* **Work task**
Within these entries, how many lines contain the word "newcommand"? Answer with the number alone.

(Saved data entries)
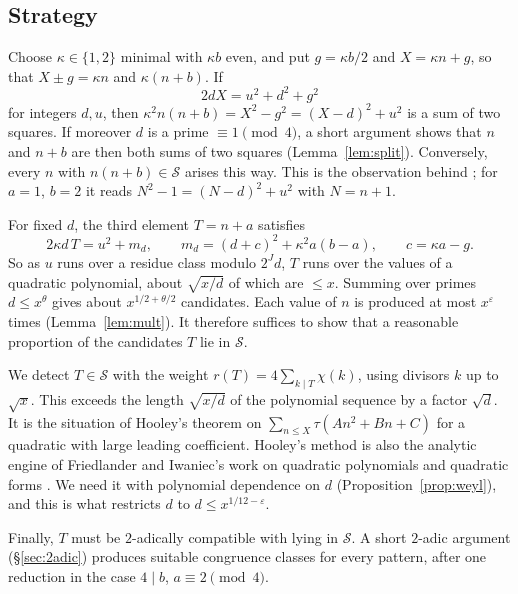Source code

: \documentclass[11pt]{amsart}
\theoremstyle{remark}
\theoremstyle{definition}
\numberwithin{equation}{section}
\newcommand{\Sc}{\mathcal{S}}
\newcommand{\eps}{\varepsilon}
\begin{document}
\subsection{Strategy}\label{sec:strategy}
Choose $\kappa\in\{1,2\}$ minimal with $\kappa b$ even, and put $g=\kappa b/2$ and $X=\kappa n+g$, so that $X\pm g=\kappa n$ and $\kappa(n+b)$. If
\begin{equation}\label{eq:basic}
2dX=u^2+d^2+g^2
\end{equation}
for integers $d,u$, then $\kappa^2n(n+b)=X^2-g^2=(X-d)^2+u^2$ is a sum of two squares. If moreover $d$ is a prime $\equiv1\pmod 4$, a short argument shows that $n$ and $n+b$ are then both sums of two squares (Lemma~\ref{lem:split}). Conversely, every $n$ with $n(n+b)\in\Sc$ arises this way. This is the observation behind \cite{Sk}; for $a=1$, $b=2$ it reads $N^2-1=(N-d)^2+u^2$ with $N=n+1$.

For fixed $d$, the third element $T=n+a$ satisfies
\[
2\kappa d\,T=u^2+m_d,\qquad m_d=(d+c)^2+\kappa^2a(b-a),\qquad c=\kappa a-g.
\]
So as $u$ runs over a residue class modulo $2^Jd$, $T$ runs over the values of a quadratic polynomial, about $\sqrt{x/d}$ of which are $\le x$. Summing over primes $d\le x^{\theta}$ gives about $x^{1/2+\theta/2}$ candidates. Each value of $n$ is produced at most $x^{\eps}$ times (Lemma~\ref{lem:mult}). It therefore suffices to show that a reasonable proportion of the candidates $T$ lie in $\Sc$.

We detect $T\in\Sc$ with the weight $r(T)=4\sum_{k\mid T}\chi(k)$, using divisors $k$ up to $\sqrt x$. This exceeds the length $\sqrt{x/d}$ of the polynomial sequence by a factor $\sqrt d$. It is the situation of Hooley's theorem \cite{Ho63} on $\sum_{n\le X}\tau(An^2+Bn+C)$ for a quadratic with large leading coefficient. Hooley's method is also the analytic engine of Friedlander and Iwaniec's work on quadratic polynomials and quadratic forms \cite{FI78}. We need it with polynomial dependence on $d$ (Proposition~\ref{prop:weyl}), and this is what restricts $d$ to $d\le x^{1/12-\eps}$.

Finally, $T$ must be $2$-adically compatible with lying in $\Sc$. A short $2$-adic argument (\S\ref{sec:2adic}) produces suitable congruence classes for every pattern, after one reduction in the case $4\mid b$, $a\equiv2\pmod 4$.
\end{document}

* **Response below**
2